2

I am referring to this tutorial for kafka which I have changed the video frames to image inputs. In my case, consumer.poll() does not return anything and breaks out of the code. In the docker terminal displays this:

kafka1    | [2023-01-10 07:21:30,719] INFO [GroupCoordinator 1]: Dynamic member with unknown member id joins group kafka-cam in Empty state. Created a new member id rdkafka-f0ea3fd0-2eef-494d-bbe5-1acd9db067c4 and request the member to rejoin with this id. (kafka.coordinator.group.GroupCoordinator)
kafka1    | [2023-01-10 07:21:30,721] INFO [GroupCoordinator 1]: Preparing to rebalance group kafka-cam in state PreparingRebalance with old generation 0 (__consumer_offsets-24) (reason: Adding new member rdkafka-f0ea3fd0-2eef-494d-bbe5-1acd9db067c4 with group instance id None; client reason: not provided) (kafka.coordinator.group.GroupCoordinator)
kafka1    | [2023-01-10 07:21:33,722] INFO [GroupCoordinator 1]: Stabilized group kafka-cam generation 1 (__consumer_offsets-24) with 1 members (kafka.coordinator.group.GroupCoordinator)(kafka.coordinator.group.GroupCoordinator)

But it does not actually run the code below:

while True:
     print("entered")
     msg = consumer.poll(100) 
     print(msg)
     if msg == None:
         continue

as consumer.poll exits the entire code as a whole and does not run anything after that.

According to the printing statements I have added for testing purposes, msg should either return None or the value of whatever the consumer polls. However, it breaks out of the code.

python consumer.py 
Creating consumer thread...
Starting the consumer thread...
entered

As shown above, it prints entered but does not run the print(msg) after calling poll.

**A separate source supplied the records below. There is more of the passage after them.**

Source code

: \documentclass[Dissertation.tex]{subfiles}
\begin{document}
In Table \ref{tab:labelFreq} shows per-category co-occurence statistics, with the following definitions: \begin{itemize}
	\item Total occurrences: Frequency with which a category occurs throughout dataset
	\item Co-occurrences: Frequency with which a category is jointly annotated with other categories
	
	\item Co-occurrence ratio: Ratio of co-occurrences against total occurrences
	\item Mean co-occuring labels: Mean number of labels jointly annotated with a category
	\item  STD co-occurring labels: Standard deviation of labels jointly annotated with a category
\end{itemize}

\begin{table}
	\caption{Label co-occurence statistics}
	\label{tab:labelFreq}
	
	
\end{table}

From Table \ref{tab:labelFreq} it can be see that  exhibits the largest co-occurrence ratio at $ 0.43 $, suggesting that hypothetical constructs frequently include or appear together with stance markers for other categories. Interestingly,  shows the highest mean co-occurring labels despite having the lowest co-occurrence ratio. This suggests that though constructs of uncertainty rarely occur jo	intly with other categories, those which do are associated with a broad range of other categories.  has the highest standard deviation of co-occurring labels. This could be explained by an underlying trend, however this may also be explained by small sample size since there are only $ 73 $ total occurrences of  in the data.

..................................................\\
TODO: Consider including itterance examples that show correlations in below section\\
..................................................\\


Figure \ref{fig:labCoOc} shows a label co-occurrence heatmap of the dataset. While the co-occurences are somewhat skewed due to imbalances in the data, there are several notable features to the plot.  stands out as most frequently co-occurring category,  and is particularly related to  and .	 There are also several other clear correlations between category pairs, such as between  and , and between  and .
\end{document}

The poll function should only return None or msg, otherwise throw an exception. It should not break out of the code. Anyone experiencing this issue? I might be doing something wrong as this is the first time I am using kafka.

My Producer file:

from producer_config import config as producer_config
from confluent_kafka import Producer
import os
import concurrent.futures
import cv2
from utils import *
from glob import glob

class ProducerThread:
    def __init__(self, config):
        self.producer = Producer(config)


    def publishImage(self, img_path):
        img = cv2.imread(img_path)
        print(img.shape)
        img_name = os.path.basename(img_path).split(".")[0]
        img_bytes = serializeImg(img)
        self.producer.produce(
            topic = "multi-cam-stream",
            value = img_bytes,
            on_delivery = delivery_report,
            timestamp = 0,
            headers = {
                "img_name": str.encode(img_name)
            }
        )
        self.producer.poll(0.5)
        return 


    def start(self, img_paths):
        with concurrent.futures.ThreadPoolExecutor() as executor:
            executor.map(self.publishImage, img_paths)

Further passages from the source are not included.